"We buried a shoe box in the back yard yesterday filled with stuff for Ollie in heaven. A couple bones, his collar, a leash, a ball and a remote. I think the ceremony of it was good for the boys, having a chance to say goodbye."
Their dad sends me the text about their ceremony. The tears have been many.
We watched him for weeks slowly stop eating and wasting away. It was torture. Mostly, selfishly, because I wasn't there. And I am no longer the woman of the house where he lives. I am no longer the one he cuddles with.
He was a hard dog. Crazy. A jumper and insane around other dogs and adults. Our middle son called him his twin, they have had a love affair over the last 4 years. He says it feels like he lost a part of his family. Because he did.

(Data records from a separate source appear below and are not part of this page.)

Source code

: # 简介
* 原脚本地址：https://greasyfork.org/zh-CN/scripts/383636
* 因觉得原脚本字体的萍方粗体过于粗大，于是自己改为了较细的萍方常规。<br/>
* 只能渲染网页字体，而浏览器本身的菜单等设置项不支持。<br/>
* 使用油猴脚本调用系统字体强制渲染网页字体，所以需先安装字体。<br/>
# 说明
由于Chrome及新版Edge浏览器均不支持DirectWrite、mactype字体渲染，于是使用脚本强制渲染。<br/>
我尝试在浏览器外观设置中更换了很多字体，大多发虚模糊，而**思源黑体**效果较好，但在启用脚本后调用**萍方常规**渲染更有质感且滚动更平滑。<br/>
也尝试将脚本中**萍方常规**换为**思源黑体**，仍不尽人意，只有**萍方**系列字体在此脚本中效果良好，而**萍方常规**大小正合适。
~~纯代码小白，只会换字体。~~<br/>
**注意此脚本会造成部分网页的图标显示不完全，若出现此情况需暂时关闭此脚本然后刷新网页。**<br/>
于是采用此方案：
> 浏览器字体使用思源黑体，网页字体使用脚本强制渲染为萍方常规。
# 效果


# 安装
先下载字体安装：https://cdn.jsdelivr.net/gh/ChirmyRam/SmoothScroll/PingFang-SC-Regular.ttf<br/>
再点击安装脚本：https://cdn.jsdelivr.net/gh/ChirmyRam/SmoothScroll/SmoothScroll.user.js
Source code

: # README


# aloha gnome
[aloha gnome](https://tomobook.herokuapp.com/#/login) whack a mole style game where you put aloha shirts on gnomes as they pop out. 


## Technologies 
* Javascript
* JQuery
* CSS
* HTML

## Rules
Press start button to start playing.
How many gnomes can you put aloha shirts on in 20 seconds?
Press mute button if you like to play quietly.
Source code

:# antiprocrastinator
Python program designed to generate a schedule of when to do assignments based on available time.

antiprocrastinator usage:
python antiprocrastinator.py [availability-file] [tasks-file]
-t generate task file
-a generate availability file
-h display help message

All I had to do was look him in the eye sternly and he would drop the remote control or the shoe or the toy. He would hang his head and look up at me, wondering if he would get love in return.
His favorite words. Other than "walk."
The transitions and transformations we have been inside of are wild. The separation. The divorce. New partners in my life and their dads life. Our hamster dying. Preparing to move out of The Loft. One child going into middle school. One child about to close out her time in middle school. One child asking me to move him to a new school with "friends he can trust." All the unknown.
And saying good-bye to Ollie.
So. It isn't Friday. It is Tuesday night. It is a glass of wine. It is a wok on the stove ready to make dinner of zucchini noodles and mushrooms and carrots and onions and anything else I feel like throwing in. It is my partner walking in the door soon and letting me nurture him.
It is the connection that their dad and I were able to have with each other during this time with a sick dog. Our dog. Our new way of being together. The unknown.
It isn't Friday. So many of you reached out after not getting my letter on Friday asking if I was ok. I live and work in real time. This is possibly a problem long term. Or maybe it is the answer. The answer to living authentically and living inside of a business authentically.
I won't really know. But I can accept. And pray. And write on a Tuesday after saying good-bye to Ollie.
It is so much more than saying good-bye to a dog. It is embracing a becoming that none of us understand yet. A becoming born of loss and leaving and choosing and loving and patience (which I have little of) and prayer.
I wasn't at the ceremony. The cord from their life with him is no longer attached to my life.
I sit at the sushi restaurant the night we told the kids about the dog. After they went home with their dad.
I see my love texting. He hands it to me. My middle son, Ollie's twin is texting him. They are talking about the dog and the sadness and they are planning to have a ceremony at the Magic Lake House together, with our family, the one that we are growing and nurturing and loving up in the most beautiful ways.
My love says to him, "Would you like to do that?" And he says he would.
And I cry tears into my green tea on a Sunday. We have the most amazing families now.
I say good-bye to Ollie again.
I live inside all of the questions.
Today is Tuesday. The mushrooms are fragrant and sizzling. The wine is poured.
And again. And still. I think of my new life. The family I am growing. I feel blessed and sad and new.
Good-bye Ollie. I love you. We love you. Thank you for choosing us.